(Document images with source code)
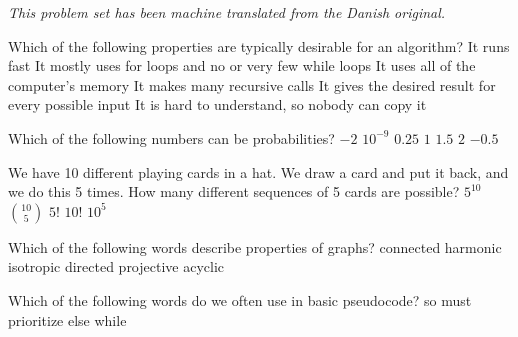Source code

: \noindent\emph{This problem set has been machine translated from the Danish original.}
\medskip

\multiplechoicestart


Which of the following properties are typically desirable for an algorithm?
\multipleanswers
\optionsstart
\answer It runs fast \correct
\answer It mostly uses for loops and no or very few while loops
\answer It uses all of the computer's memory
\answer It makes many recursive calls
\answer It gives the desired result for every possible input \correct
\answer It is hard to understand, so nobody can copy it
\optionsend
{}

Which of the following numbers can be probabilities?
\multipleanswers
\optionsstart
\answer $-2$
\answer $10^{-9}$ \correct
\answer $0.25$ \correct
\answer $1$ \correct
\answer $1.5$
\answer $2$
\answer $-0.5$
\optionsend
{}

We have 10 different playing cards in a hat. We draw a card and put it back, and we do this 5 times. How many different sequences of 5 cards are possible?
\oneanswer
\optionsstart
\answer $5^{10}$
\answer $\binom{10}{5}$
\answer $5!$
\answer $10!$
\answer $10^5$ \correct
\optionsend
{}

Which of the following words describe properties of graphs?
\multipleanswers
\optionsstart
\answer connected \correct
\answer harmonic
\answer isotropic
\answer directed \correct
\answer projective
\answer acyclic \correct
\optionsend
{}


Which of the following words do we often use in basic pseudocode?
\multipleanswers
\optionsstart
\answer so
\answer must
\answer prioritize
\answer else \correct
\answer while \correct
\optionsend
{}


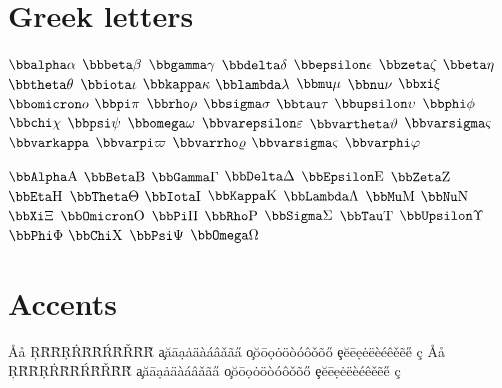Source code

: \section{Greek letters}

$\bbalpha\alpha$
$\bbbeta\beta$
$\bbgamma\gamma$ $\bbdelta\delta$ $\bbepsilon\epsilon$
$\bbzeta\zeta$ $\bbeta\eta$ $\bbtheta\theta$
$\bbiota\iota$ $\bbkappa\kappa$ $\bblambda\lambda$
$\bbmu\mu$ $\bbnu\nu$ $\bbxi\xi$ $\bbomicron o$
$\bbpi\pi$ $\bbrho\rho$ $\bbsigma\sigma$ $\bbtau\tau$
$\bbupsilon\upsilon$ $\bbphi\phi$ $\bbchi\chi$ $\bbpsi\psi$
$\bbomega\omega$ $\bbvarepsilon\varepsilon$ $\bbvartheta\vartheta$
$\bbvarsigma\varsigma$ $\bbvarkappa$%
$\bbvarpi\varpi$
$\bbvarrho\varrho$ $\bbvarsigma\varsigma$ $\bbvarphi\varphi$
\par\let\machin=\rm
$\bbAlpha\machin A$ $\bbBeta\machin B$
$\bbGamma\machin\Gamma$
$\bbDelta\machin\Delta$ $\bbEpsilon\machin\rm E$ $\bbZeta\machin Z$
$\bbEta\machin H$ $\bbTheta\machin\Theta$ $\bbIota\machin I$
$\bbKappa\machin K$ $\bbLambda\machin\Lambda$ $\bbMu\machin M$
$\bbNu\machin N$ $\bbXi\machin\Xi$ $\bbOmicron\machin O$
$\bbPi\machin\Pi$ $\bbRho\machin P$ $\bbSigma\machin\Sigma$
$\bbTau\machin T$ $\bbUpsilon\machin\Upsilon$ $\bbPhi\machin\Phi$
$\bbChi\machin X$ $\bbPsi\machin\Psi$ $\bbOmega\machin\Omega$

\section{Accents}

{\mbb
\AA\aa
\c R\u R\=R\d R\.R\"R\`R\'R\^R\v R\~R\H R
\c a\u a\=a\d a\.a\"a\`a\'a\^a\v a\~a\H a
\c o\u o\=o\d o\.o\"o\`o\'o\^o\v o\~o\H o
\c e\u e\=e\d e\.e\"e\`e\'e\^e\v e\~e\H e
\c c}
\medbreak
{\rm\AA\aa
\c R\u R\=R\d R\.R\"R\`R\'R\^R\v R\~R\H R
\c a\u a\=a\d a\.a\"a\`a\'a\^a\v a\~a\H a
\c o\u o\=o\d o\.o\"o\`o\'o\^o\v o\~o\H o
\c e\u e\=e\d e\.e\"e\`e\'e\^e\v e\~e\H e
\c c}








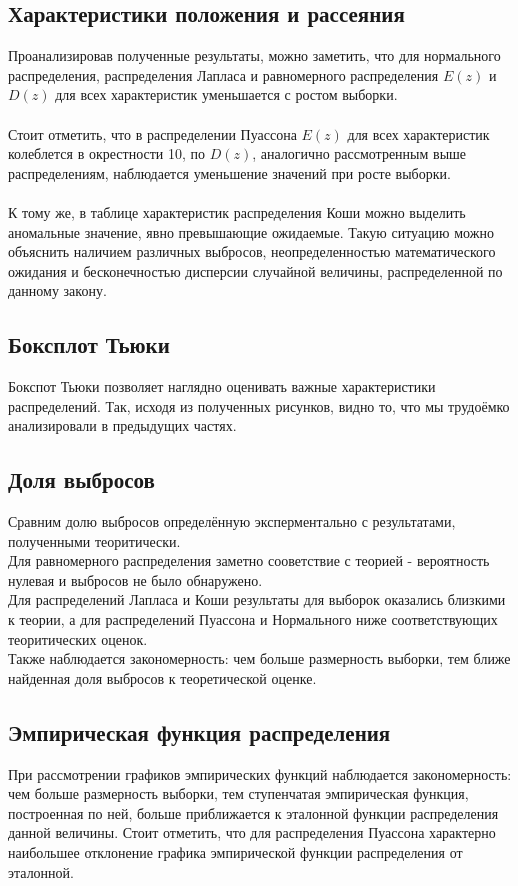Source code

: \documentclass[a4paper,14pt]{article}
\begin{document}
	\subsection{Характеристики положения и рассеяния}
	Проанализировав полученные результаты, можно заметить, что для нормального распределения, распределения Лапласа и равномерного распределения $E(z)$ и $D(z)$ для всех характеристик уменьшается с ростом выборки.
	~\\
	~\\
	Стоит отметить, что в распределении Пуассона $E(z)$ для всех характеристик колеблется  в окрестности 10, по $D(z)$, аналогично рассмотренным выше распределениям, наблюдается уменьшение значений при росте выборки.
	~\\
	~\\
	К тому же, в таблице характеристик распределения Коши можно выделить аномальные значение, явно превышающие ожидаемые. Такую ситуацию можно объяснить наличием различных выбросов, неопределенностью математического ожидания и бесконечностью дисперсии случайной величины, распределенной по данному закону.
	
	\subsection{Боксплот Тьюки}
	
	Бокспот Тьюки позволяет наглядно оценивать важные характеристики распределений. Так, исходя из полученных рисунков, видно то, что мы трудоёмко анализировали в предыдущих частях.
	
	\subsection{Доля выбросов}
	Сравним долю выбросов определённую эксперментально с результатами, полученными теоритически.\\
	Для равномерного распределения заметно сооветствие с теорией - вероятность нулевая и выбросов не было обнаружено.\\
	Для распределений Лапласа и Коши результаты для выборок оказались близкими к теории, а для распределений Пуассона и Нормального ниже соответствующих теоритических оценок.\\
	Также наблюдается закономерность: чем больше размерность выборки, тем ближе найденная доля выбросов к теоретической оценке.
	
	\subsection{Эмпирическая функция распределения}
	При рассмотрении графиков эмпирических функций наблюдается закономерность: чем больше размерность выборки, тем ступенчатая эмпирическая функция, построенная по ней, больше приближается к эталонной функции распределения данной величины. Стоит отметить, что для распределения Пуассона характерно наибольшее отклонение графика эмпирической функции распределения от эталонной.
\end{document}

:: WHAT TO PRODUCE ::
All entries above, minus the pictures, should be repeated exactly.

:: FINAL ANSWER ::
Source code

: \noindent\emph{This problem set has been machine translated from the Danish original.}
\medskip

\multiplechoicestart


Which of the following properties are typically desirable for an algorithm?
\multipleanswers
\optionsstart
\answer It runs fast \correct
\answer It mostly uses for loops and no or very few while loops
\answer It uses all of the computer's memory
\answer It makes many recursive calls
\answer It gives the desired result for every possible input \correct
\answer It is hard to understand, so nobody can copy it
\optionsend
{}

Which of the following numbers can be probabilities?
\multipleanswers
\optionsstart
\answer $-2$
\answer $10^{-9}$ \correct
\answer $0.25$ \correct
\answer $1$ \correct
\answer $1.5$
\answer $2$
\answer $-0.5$
\optionsend
{}

We have 10 different playing cards in a hat. We draw a card and put it back, and we do this 5 times. How many different sequences of 5 cards are possible?
\oneanswer
\optionsstart
\answer $5^{10}$
\answer $\binom{10}{5}$
\answer $5!$
\answer $10!$
\answer $10^5$ \correct
\optionsend
{}

Which of the following words describe properties of graphs?
\multipleanswers
\optionsstart
\answer connected \correct
\answer harmonic
\answer isotropic
\answer directed \correct
\answer projective
\answer acyclic \correct
\optionsend
{}


Which of the following words do we often use in basic pseudocode?
\multipleanswers
\optionsstart
\answer so
\answer must
\answer prioritize
\answer else \correct
\answer while \correct
\optionsend
{}


Source code

: \section{Greek letters}

$\bbalpha\alpha$
$\bbbeta\beta$
$\bbgamma\gamma$ $\bbdelta\delta$ $\bbepsilon\epsilon$
$\bbzeta\zeta$ $\bbeta\eta$ $\bbtheta\theta$
$\bbiota\iota$ $\bbkappa\kappa$ $\bblambda\lambda$
$\bbmu\mu$ $\bbnu\nu$ $\bbxi\xi$ $\bbomicron o$
$\bbpi\pi$ $\bbrho\rho$ $\bbsigma\sigma$ $\bbtau\tau$
$\bbupsilon\upsilon$ $\bbphi\phi$ $\bbchi\chi$ $\bbpsi\psi$
$\bbomega\omega$ $\bbvarepsilon\varepsilon$ $\bbvartheta\vartheta$
$\bbvarsigma\varsigma$ $\bbvarkappa$%
$\bbvarpi\varpi$
$\bbvarrho\varrho$ $\bbvarsigma\varsigma$ $\bbvarphi\varphi$
\par\let\machin=\rm
$\bbAlpha\machin A$ $\bbBeta\machin B$
$\bbGamma\machin\Gamma$
$\bbDelta\machin\Delta$ $\bbEpsilon\machin\rm E$ $\bbZeta\machin Z$
$\bbEta\machin H$ $\bbTheta\machin\Theta$ $\bbIota\machin I$
$\bbKappa\machin K$ $\bbLambda\machin\Lambda$ $\bbMu\machin M$
$\bbNu\machin N$ $\bbXi\machin\Xi$ $\bbOmicron\machin O$
$\bbPi\machin\Pi$ $\bbRho\machin P$ $\bbSigma\machin\Sigma$
$\bbTau\machin T$ $\bbUpsilon\machin\Upsilon$ $\bbPhi\machin\Phi$
$\bbChi\machin X$ $\bbPsi\machin\Psi$ $\bbOmega\machin\Omega$

\section{Accents}

{\mbb
\AA\aa
\c R\u R\=R\d R\.R\"R\`R\'R\^R\v R\~R\H R
\c a\u a\=a\d a\.a\"a\`a\'a\^a\v a\~a\H a
\c o\u o\=o\d o\.o\"o\`o\'o\^o\v o\~o\H o
\c e\u e\=e\d e\.e\"e\`e\'e\^e\v e\~e\H e
\c c}
\medbreak
{\rm\AA\aa
\c R\u R\=R\d R\.R\"R\`R\'R\^R\v R\~R\H R
\c a\u a\=a\d a\.a\"a\`a\'a\^a\v a\~a\H a
\c o\u o\=o\d o\.o\"o\`o\'o\^o\v o\~o\H o
\c e\u e\=e\d e\.e\"e\`e\'e\^e\v e\~e\H e
\c c}








Source code

: \documentclass[a4paper,14pt]{article}
\begin{document}
	\subsection{Характеристики положения и рассеяния}
	Проанализировав полученные результаты, можно заметить, что для нормального распределения, распределения Лапласа и равномерного распределения $E(z)$ и $D(z)$ для всех характеристик уменьшается с ростом выборки.
	~\\
	~\\
	Стоит отметить, что в распределении Пуассона $E(z)$ для всех характеристик колеблется  в окрестности 10, по $D(z)$, аналогично рассмотренным выше распределениям, наблюдается уменьшение значений при росте выборки.
	~\\
	~\\
	К тому же, в таблице характеристик распределения Коши можно выделить аномальные значение, явно превышающие ожидаемые. Такую ситуацию можно объяснить наличием различных выбросов, неопределенностью математического ожидания и бесконечностью дисперсии случайной величины, распределенной по данному закону.
	
	\subsection{Боксплот Тьюки}
	
	Бокспот Тьюки позволяет наглядно оценивать важные характеристики распределений. Так, исходя из полученных рисунков, видно то, что мы трудоёмко анализировали в предыдущих частях.
	
	\subsection{Доля выбросов}
	Сравним долю выбросов определённую эксперментально с результатами, полученными теоритически.\\
	Для равномерного распределения заметно сооветствие с теорией - вероятность нулевая и выбросов не было обнаружено.\\
	Для распределений Лапласа и Коши результаты для выборок оказались близкими к теории, а для распределений Пуассона и Нормального ниже соответствующих теоритических оценок.\\
	Также наблюдается закономерность: чем больше размерность выборки, тем ближе найденная доля выбросов к теоретической оценке.
	
	\subsection{Эмпирическая функция распределения}
	При рассмотрении графиков эмпирических функций наблюдается закономерность: чем больше размерность выборки, тем ступенчатая эмпирическая функция, построенная по ней, больше приближается к эталонной функции распределения данной величины. Стоит отметить, что для распределения Пуассона характерно наибольшее отклонение графика эмпирической функции распределения от эталонной.
\end{document}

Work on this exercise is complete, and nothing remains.